Rescuers continue to pick through the debris in the hopes of finding survivors perhaps trapped among the 33 destroyed buildings. The park sits on the edge of Shenzhen, the mega city held out as a shining example of the benefits of economic reform.
“Two years ago, a Beijing resident drowned in his car when the city was hit by a thunderstorm,” one person wrote on Weibo. “This year, people strolling on a Shanghai street were crushed to death. In Tianjin, one could be killed while just sleeping at home. And as 2015 nears its end, some people are buried by mud and rocks while at work! When will the cities become safe?”
Another commentator said: “These cities are the most modernised, and are the most successful examples of China’s reform and opening-up. But the rare and unprecedented accidents this year are raising the question: where will development lead our country?”
Qi Zhiqiang, a lecturer on environment, health and safety at Nanjing University, called the Shenzhen landslide a “city’s shame”. It was a “human-made disaster” that had causes that were “kept in the dark for a long time”, he said.
The three accidents all bear similar hallmarks – poor management oversight, lax planning and weak enforcement of existing laws.
In the Bund stampede, most of the victims were young people in their 20s going to watch a New Year light show. Government agencies under Huangpu district were later blamed for failing to alert the public that the show had been called off.

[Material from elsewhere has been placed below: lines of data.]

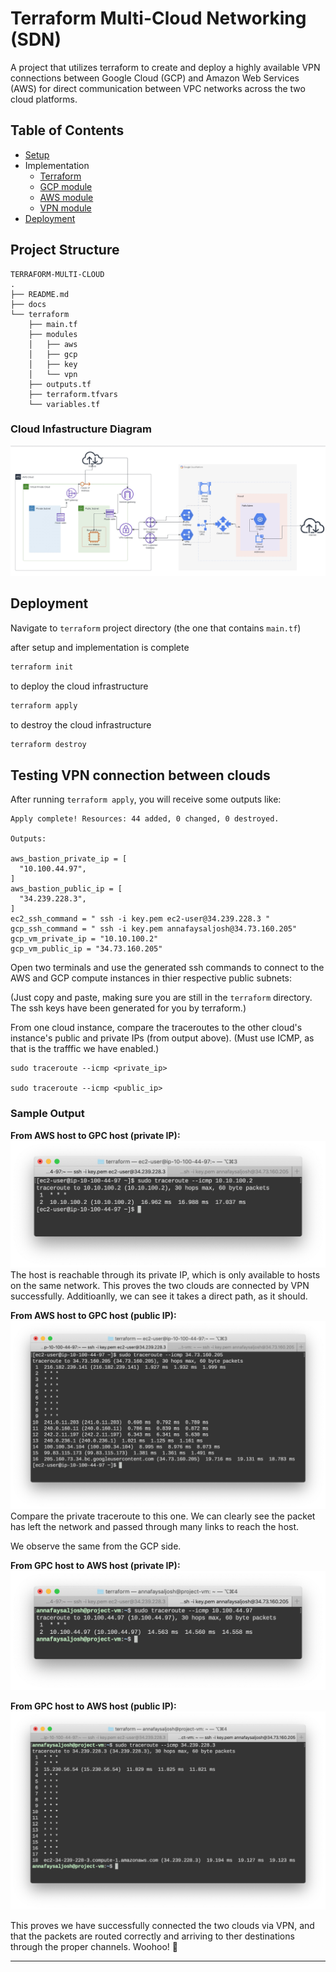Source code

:# Terraform Multi-Cloud Networking (SDN)
A project that utilizes terraform to create and deploy a highly available VPN connections between Google Cloud (GCP) and Amazon Web Services (AWS) for direct communication between VPC networks across the two cloud platforms.


## Table of Contents

* [Setup](docs/setup.md)
* Implementation
    * [Terraform](/docs/terraformimplementation.md)
    * [GCP module](docs/GCPimplement.md)
    * [AWS module](/docs/AWSimplement.md)
    * [VPN module](/docs/VPNimplement.md)
* [Deployment](#deployment)


## Project Structure
```
TERRAFORM-MULTI-CLOUD
.
├── README.md
├── docs
└── terraform
    ├── main.tf
    ├── modules
    │   ├── aws
    │   ├── gcp
    │   ├── key
    │   └── vpn
    ├── outputs.tf
    ├── terraform.tfvars
    └── variables.tf
```

### Cloud Infastructure Diagram
![diagram](/docs/diagram.jpg)

## Deployment 
Navigate to `terraform` project directory (the one that contains `main.tf`)

after setup and implementation is complete 
```sh
terraform init 
```
to deploy the cloud infrastructure
```sh
terraform apply
```

to destroy the cloud infrastructure
```sh
terraform destroy
```

## Testing VPN connection between clouds
After running `terraform apply`, you will receive some outputs like:
```
Apply complete! Resources: 44 added, 0 changed, 0 destroyed.

Outputs:

aws_bastion_private_ip = [
  "10.100.44.97",
]
aws_bastion_public_ip = [
  "34.239.228.3",
]
ec2_ssh_command = " ssh -i key.pem ec2-user@34.239.228.3 "
gcp_ssh_command = " ssh -i key.pem annafaysaljosh@34.73.160.205"
gcp_vm_private_ip = "10.10.100.2"
gcp_vm_public_ip = "34.73.160.205"
```

Open two terminals and use the generated ssh commands to connect to the AWS and GCP compute instances in thier respective public subnets:

(Just copy and paste, making sure you are still in the `terraform` directory. The ssh keys have been generated for you by terraform.)

From one cloud instance,  compare the traceroutes to the other cloud's instance's public and private IPs (from output above). 
(Must use ICMP, as that is the trafffic we have enabled.)

```
sudo traceroute --icmp <private_ip>

sudo traceroute --icmp <public_ip>

```

### Sample Output
**From AWS host to GPC host (private IP):**
![aws_to_gpc_private](screenshots/traceroute_aws_to_gpc_private.png)
The host is reachable through its private IP, which is only available to hosts on the same network. This proves the two clouds are connected by VPN successfully. Additioanlly, we can see it takes a direct path, as it should.

**From AWS host to GPC host (public IP):**
![aws_to_gpc_public](screenshots/traceroute_aws_to_gpc_public.png)
Compare the private traceroute to this one. We can clearly see the packet has left the network and passed through many links to reach the host.

We observe the same from the GCP side.

**From GPC host to AWS host (private IP):**
![gpc_to_aws_private](screenshots/traceroute_gpc_to_aws_private.png)

**From GPC host to AWS host (public IP):**
![gpc_to_aws_public](screenshots/traceroute_gpc_to_aws_public.png)

This proves we have successfully connected the two clouds via VPN, and that the packets are routed correctly and arriving to ther destinations through the proper channels. Woohoo! 🙌

--------------------------

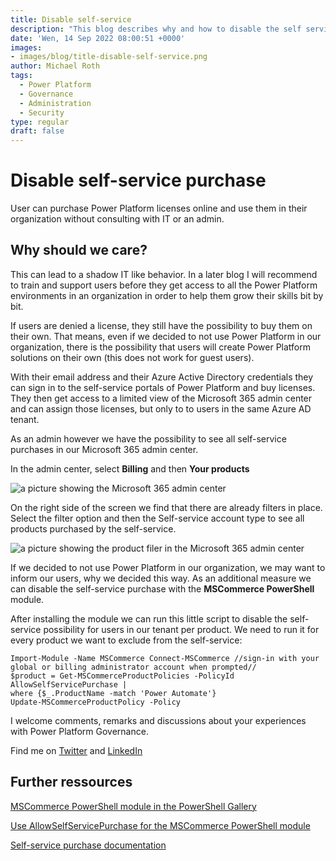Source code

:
 ```yaml
---
title: Disable self-service
description: "This blog describes why and how to disable the self service features for Power Platform in your tenant"
date: 'Wen, 14 Sep 2022 08:00:51 +0000'
images: 
- images/blog/title-disable-self-service.png
author: Michael Roth
tags:
  - Power Platform
  - Governance
  - Administration
  - Security
type: regular
draft: false
---
```


# Disable self-service purchase

User can purchase Power Platform licenses online and use them in their organization without consulting with IT or an admin.

## Why should we care?

This can lead to a shadow IT like behavior. In a later blog I will recommend to train and support users before they get access to all the Power Platform environments in an organization in order to help them grow their skills bit by bit.

If users are denied a license, they still have the possibility to buy them on their own. That means, even if we decided to not use Power Platform in our organization, there is the possibility that users will create Power Platform solutions on their own (this does not work for guest users).

With their email address and their Azure Active Directory credentials they can sign in to the self-service portals of Power Platform and buy licenses. They then get access to a limited view of the Microsoft 365 admin center and can assign those licenses, but only to to users in the same Azure AD tenant.

As an admin however we have the possibility to see all self-service purchases in our Microsoft 365 admin center.

In the admin center, select **Billing** and then **Your products**

![a picture showing the Microsoft 365 admin center](/images/Self-service_1.png)

On the right side of the screen we find that there are already filters in place. Select the filter option and then the Self-service account type to see all products purchased by the self-service.

![a picture showing the product filer in the Microsoft 365 admin center](/images/Self-service_2.png)

If we decided to not use Power Platform in our organization, we may want to inform our users, why we decided this way. As an additional measure we can disable the self-service purchase with the **MSCommerce PowerShell** module.

After installing the module we can run this little script to disable the self-service possibility for users in our tenant per product. We need to run it for every product we want to exclude from the self-service:

```
Import-Module -Name MSCommerce Connect-MSCommerce //sign-in with your global or billing administrator account when prompted//
$product = Get-MSCommerceProductPolicies -PolicyId AllowSelfServicePurchase |
where {$_.ProductName -match 'Power Automate'}
Update-MSCommerceProductPolicy -Policy
```

I welcome comments, remarks and discussions about your experiences with Power Platform Governance.

Find me on [Twitter](https://twitter.com/MichaelRoth42) and [LinkedIn](https://www.linkedin.com/in/michael-roth-handsomeguy/)

## Further ressources

[MSCommerce PowerShell module in the PowerShell Gallery](https://www.powershellgallery.com/packages/MSCommerce/1.7)

[Use AllowSelfServicePurchase for the MSCommerce PowerShell module](https://docs.microsoft.com/microsoft-365/commerce/subscriptions/allowselfservicepurchase-powershell?view=o365-worldwide)

[Self-service purchase documentation](https://docs.microsoft.com/microsoft-365/commerce/subscriptions/allowselfservicepurchase-powershell?view=o365-worldwide)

The local police department was accused of severely underestimating the expected turnout – the crowd swelled to 310,000 people at one point, but only 600 police officers had been deployed to maintain order.
In the Tianjin disaster, Ruihai Logistics was found to have handled dangerous chemicals without a licence, state media reported. Company executives admitted they had made use of their connections to get fire safety approvals.
Similarly in Shenzhen, mainland media has reported the company that won the bid to build and operate the waste dump was not qualified for the job.
Central authorities have yet to publish the investigation result of the Tianjin blasts, more than four months of the accidents.
Luwei Property Management Company did not list handling waste dumps in its business registration but nevertheless won the bid, and contracted the project out to another firm, Yixianglong Investment Development Company. The property management company has won numerous government contracts over the years.
Mainland media also reported that the permit to run that site, classified as a temporary dump site, expired in February. A deputy director of Yixianglong was taken away by the police yesterday .
In the wake of such man-made disasters, the central government has been quick to announce responsible parties would be punished. But at the same time, the leadership has been clamping down on the spread of information about large public incidents on the internet.
Some people have expressed fears that weak government accountability will only lead to more such accidents in the future.
“What startles me most is you no longer see the same anger and questions online after the Shenzhen landslide. The public just seems to go along with their own life now,” said a Shanghai resident.